═════ RECORDED INFORMATION

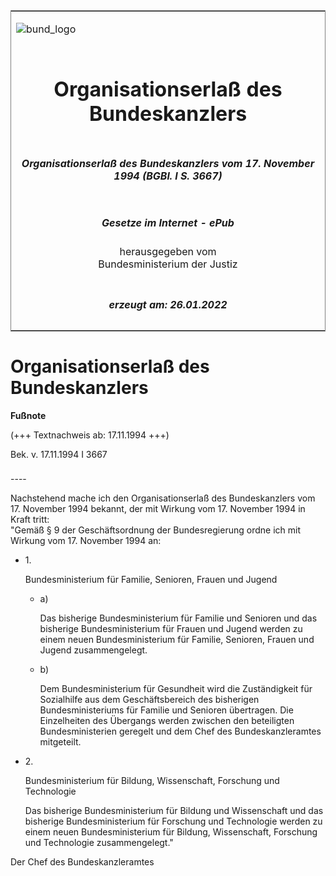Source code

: <span id="DECKBLATT.html"></span>

<table border="0" frame="border" width="100%">

<tr valign="top">

<td align="left">

![bund\_logo](BfJ_2021_Web_de_de.gif)

</td>

<td align="right">

 

</td>

</tr>

<tr align="center" valign="middle">

<td colspan="2">

# Organisationserlaß des Bundeskanzlers

</td>

</tr>

<tr align="center" valign="middle">

<td colspan="2">

##### Organisationserlaß des Bundeskanzlers vom 17. November 1994 (BGBl. I S. 3667)

</td>

</tr>

<tr align="center" valign="middle">

<td colspan="2">

  
  

##### Gesetze im Internet - ePub  
  
herausgegeben vom  
Bundesministerium der Justiz

</td>

</tr>

<tr align="center" valign="bottom">

<td colspan="2">

  
  

##### erzeugt am: 26.01.2022

</td>

</tr>

</table>

<span id="BJNR366710994.html"></span>

# Organisationserlaß des Bundeskanzlers

<div>

  
**Fußnote**

<div class="jnhtml">

<div>

<div class="jurAbsatz">

(+++ Textnachweis ab: 17.11.1994 +++)

</div>

<div class="jurAbsatz">

  
Bek. v. 17.11.1994 I 3667

</div>

</div>

</div>

</div>

<span id="BJNR366710994BJNE000100307.html"></span>

###   
\----

<div>

<div class="jnhtml">

<div>

<div class="jurAbsatz">

Nachstehend mache ich den Organisationserlaß des Bundeskanzlers vom 17.
November 1994 bekannt, der mit Wirkung vom 17. November 1994 in Kraft
tritt:  
"Gemäß § 9 der Geschäftsordnung der Bundesregierung ordne ich mit
Wirkung vom 17. November 1994 an:

  - 1\.
    
    <div style="">
    
    Bundesministerium für Familie, Senioren, Frauen und Jugend
    
      - a)
        
        <div style="">
        
        Das bisherige Bundesministerium für Familie und Senioren und das
        bisherige Bundesministerium für Frauen und Jugend werden zu
        einem neuen Bundesministerium für Familie, Senioren, Frauen und
        Jugend zusammengelegt.
        
        </div>
    
      - b)
        
        <div style="">
        
        Dem Bundesministerium für Gesundheit wird die Zuständigkeit für
        Sozialhilfe aus dem Geschäftsbereich des bisherigen
        Bundesministeriums für Familie und Senioren übertragen. Die
        Einzelheiten des Übergangs werden zwischen den beteiligten
        Bundesministerien geregelt und dem Chef des Bundeskanzleramtes
        mitgeteilt.
        
        </div>
    
    </div>

  - 2\.
    
    <div style="">
    
    Bundesministerium für Bildung, Wissenschaft, Forschung und
    Technologie
    
    </div>
    
    <div style="">
    
    Das bisherige Bundesministerium für Bildung und Wissenschaft und das
    bisherige Bundesministerium für Forschung und Technologie werden zu
    einem neuen Bundesministerium für Bildung, Wissenschaft, Forschung
    und Technologie zusammengelegt."
    
    </div>

</div>

<div class="jurAbsatz">

<span class="SP">Der Chef des Bundeskanzleramtes</span>

</div>

</div>

</div>

</div>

══════════

**DESCRIPTION OF THE TASK:** An exact copy of the lines from the one with "einem neuen Bundesministerium für Familie, Senioren, Frauen" through the final line of the entries is the whole answer.

**ANSWER AREA:**
        einem neuen Bundesministerium für Familie, Senioren, Frauen und
        Jugend zusammengelegt.
        
        </div>
    
      - b)
        
        <div style="">
        
        Dem Bundesministerium für Gesundheit wird die Zuständigkeit für
        Sozialhilfe aus dem Geschäftsbereich des bisherigen
        Bundesministeriums für Familie und Senioren übertragen. Die
        Einzelheiten des Übergangs werden zwischen den beteiligten
        Bundesministerien geregelt und dem Chef des Bundeskanzleramtes
        mitgeteilt.
        
        </div>
    
    </div>

  - 2\.
    
    <div style="">
    
    Bundesministerium für Bildung, Wissenschaft, Forschung und
    Technologie
    
    </div>
    
    <div style="">
    
    Das bisherige Bundesministerium für Bildung und Wissenschaft und das
    bisherige Bundesministerium für Forschung und Technologie werden zu
    einem neuen Bundesministerium für Bildung, Wissenschaft, Forschung
    und Technologie zusammengelegt."
    
    </div>

</div>

<div class="jurAbsatz">

<span class="SP">Der Chef des Bundeskanzleramtes</span>

</div>

</div>

</div>

</div>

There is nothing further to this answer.